8 Dicembre 2023

5 spunti per approfondire (49/2023)


La rubrica settimanale con i consigli di lettura di RivistaEnergia.it, dall’Europa e dal mondo. Forse non le notizie più eclatanti, ma proprio per questo interessanti da approfondire. Settimana 49/2023

Michael Sabel and his partner, both industry novices, have made a fortune virtually overnight by building from scratch one of the world’s largest gas exporters. They have also made some powerful enemies. Here at this sprawling facility spanning about 630 acres in the wetlands outside New Orleans, Sabel said his company, Venture Global LNG, is on pace to leapfrog competitors and to rival Qatar as one of the world’s top exporters of liquefied natural gas by 2030. But he must navigate a nasty feud with some of the industry’s biggest names.  Venture Global’s earliest customers, including the oil giants BP and Shell say the upstart company is ripping them off. In the process, they argue, Venture Global risks undermining the U.S. LNG industry’s reputation as a reliable contributor to the world’s energy supply. “The incumbents, if they can’t compete, say, ‘We have to stop them,’” said Sabel, the 56-year-old chief executive officer of Venture Global, adding that he isn’t losing sleep over the criticism. “We are so busy executing, and winning, and being successful.” The quarrel has become the industry’s ugliest in years and centers on a core question: Who has rights to Venture Global’s supercooled liquid gas? That prize is worth billions of dollars in sales, much of that to Europe, which depends largely on U.S. gas to fill the void left after Russian exports halted following the invasion of Ukraine.

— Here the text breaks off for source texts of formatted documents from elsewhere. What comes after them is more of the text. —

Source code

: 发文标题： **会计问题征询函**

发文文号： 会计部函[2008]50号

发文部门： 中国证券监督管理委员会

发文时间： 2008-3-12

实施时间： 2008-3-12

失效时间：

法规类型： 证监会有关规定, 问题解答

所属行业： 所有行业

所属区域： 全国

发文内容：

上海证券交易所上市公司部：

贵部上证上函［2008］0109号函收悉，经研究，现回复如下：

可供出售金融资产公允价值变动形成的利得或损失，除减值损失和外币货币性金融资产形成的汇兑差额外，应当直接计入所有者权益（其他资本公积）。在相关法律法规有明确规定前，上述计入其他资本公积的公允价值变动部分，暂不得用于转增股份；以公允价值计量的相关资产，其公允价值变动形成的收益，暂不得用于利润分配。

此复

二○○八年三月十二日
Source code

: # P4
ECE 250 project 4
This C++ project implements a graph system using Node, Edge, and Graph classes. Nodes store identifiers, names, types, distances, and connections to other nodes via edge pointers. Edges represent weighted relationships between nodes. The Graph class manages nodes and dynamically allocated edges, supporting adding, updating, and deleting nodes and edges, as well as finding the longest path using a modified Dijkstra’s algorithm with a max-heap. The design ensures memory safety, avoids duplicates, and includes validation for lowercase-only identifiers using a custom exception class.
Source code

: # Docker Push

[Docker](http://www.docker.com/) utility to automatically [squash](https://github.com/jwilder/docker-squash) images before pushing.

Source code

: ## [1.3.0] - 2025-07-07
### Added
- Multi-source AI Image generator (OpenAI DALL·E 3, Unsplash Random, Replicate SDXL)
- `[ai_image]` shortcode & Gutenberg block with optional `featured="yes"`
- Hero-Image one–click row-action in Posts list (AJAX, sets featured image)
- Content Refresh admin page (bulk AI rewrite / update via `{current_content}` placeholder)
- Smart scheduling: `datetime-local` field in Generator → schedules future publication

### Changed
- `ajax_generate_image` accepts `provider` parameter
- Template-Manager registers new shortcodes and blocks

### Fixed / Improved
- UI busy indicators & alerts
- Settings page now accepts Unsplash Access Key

The U.S. Gas Startup at the Center of an Epic Feud With Global Energy Giants
Articolo – The Wall Street Journal

Saudi Arabia is obstructing the UN’s flagship climate negotiations and pressuring their presidency, the United Arab Emirates, in a bid to shift the focus away from oil and gas producing nations, according to several people involved in the talks. Sultan al-Jaber, COP28 president and head of the Abu Dhabi National Oil Company, is “under a lot of pressure” from Saudi Arabia, negotiators and European officials said. Speaking on Sunday, Jaber said: “The time has come for all parties to constructively engage and to come to me with that language [on the future of fossil fuels].  I want everyone to show flexibility, to act with urgency, and to find the common ground.”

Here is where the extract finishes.